▶ [Extracted entries]
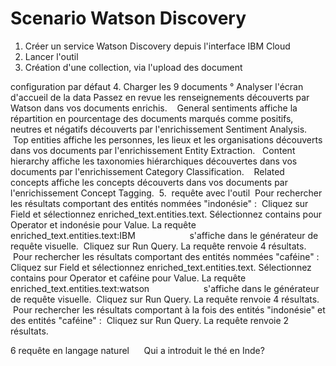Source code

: # Scenario Watson Discovery

1. Créer un service Watson Discovery depuis l'interface IBM Cloud
2. Lancer l'outil
3. Création d'une collection, via l'upload des document

configuration par défaut
4. Charger les 9 documents
° Analyser l'écran d'accueil de la data
Passez en revue les renseignements découverts par Watson dans vos documents enrichis. 
  General sentiments affiche la répartition en pourcentage des documents marqués comme positifs, neutres et négatifs découverts par l'enrichissement Sentiment Analysis. 
 Top entities affiche les personnes, les lieux et les organisations découverts dans vos documents par l'enrichissement Entity Extraction. 
 Content hierarchy affiche les taxonomies hiérarchiques découvertes dans vos documents par l'enrichissement Category Classification. 
  Related concepts affiche les concepts découverts dans vos documents par l'enrichissement Concept Tagging. 
5.  requête avec l'outil
 Pour rechercher les résultats comportant des entités nommées "indonésie" :  Cliquez sur Field et sélectionnez enriched_text.entities.text. Sélectionnez contains pour Operator et indonésie pour Value. La requête enriched_text.entities.text:IBM                      s'affiche dans le générateur de requête visuelle.
 Cliquez sur Run Query. La requête renvoie 4 résultats. 
  
 Pour rechercher les résultats comportant des entités nommées "caféine" :  Cliquez sur Field et sélectionnez enriched_text.entities.text. Sélectionnez contains pour Operator et caféine pour Value. La requête enriched_text.entities.text:watson                      s'affiche dans le générateur de requête visuelle.
 Cliquez sur Run Query. La requête renvoie 4 résultats. 
 Pour rechercher les résultats comportant à la fois des entités "indonésie" et des entités "caféine" :  Cliquez sur Run Query. La requête renvoie 2 résultats.

6 requête en langage naturel 
    Qui a introduit le thé en Inde?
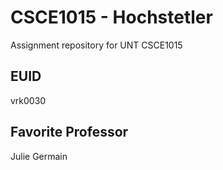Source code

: # CSCE1015 - Hochstetler
Assignment repository for UNT CSCE1015
## EUID
vrk0030
## Favorite Professor
Julie Germain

▶ [Exercise details] Starting at the first line of the material, output exactly the lines up to and including the one with "Operator et caféine". Do not include the pictures.

▶ [Exercise output]
Source code

: # Scenario Watson Discovery

1. Créer un service Watson Discovery depuis l'interface IBM Cloud
2. Lancer l'outil
3. Création d'une collection, via l'upload des document

configuration par défaut
4. Charger les 9 documents
° Analyser l'écran d'accueil de la data
Passez en revue les renseignements découverts par Watson dans vos documents enrichis. 
  General sentiments affiche la répartition en pourcentage des documents marqués comme positifs, neutres et négatifs découverts par l'enrichissement Sentiment Analysis. 
 Top entities affiche les personnes, les lieux et les organisations découverts dans vos documents par l'enrichissement Entity Extraction. 
 Content hierarchy affiche les taxonomies hiérarchiques découvertes dans vos documents par l'enrichissement Category Classification. 
  Related concepts affiche les concepts découverts dans vos documents par l'enrichissement Concept Tagging. 
5.  requête avec l'outil
 Pour rechercher les résultats comportant des entités nommées "indonésie" :  Cliquez sur Field et sélectionnez enriched_text.entities.text. Sélectionnez contains pour Operator et indonésie pour Value. La requête enriched_text.entities.text:IBM                      s'affiche dans le générateur de requête visuelle.
 Cliquez sur Run Query. La requête renvoie 4 résultats. 
  
 Pour rechercher les résultats comportant des entités nommées "caféine" :  Cliquez sur Field et sélectionnez enriched_text.entities.text. Sélectionnez contains pour Operator et caféine pour Value. La requête enriched_text.entities.text:watson                      s'affiche dans le générateur de requête visuelle.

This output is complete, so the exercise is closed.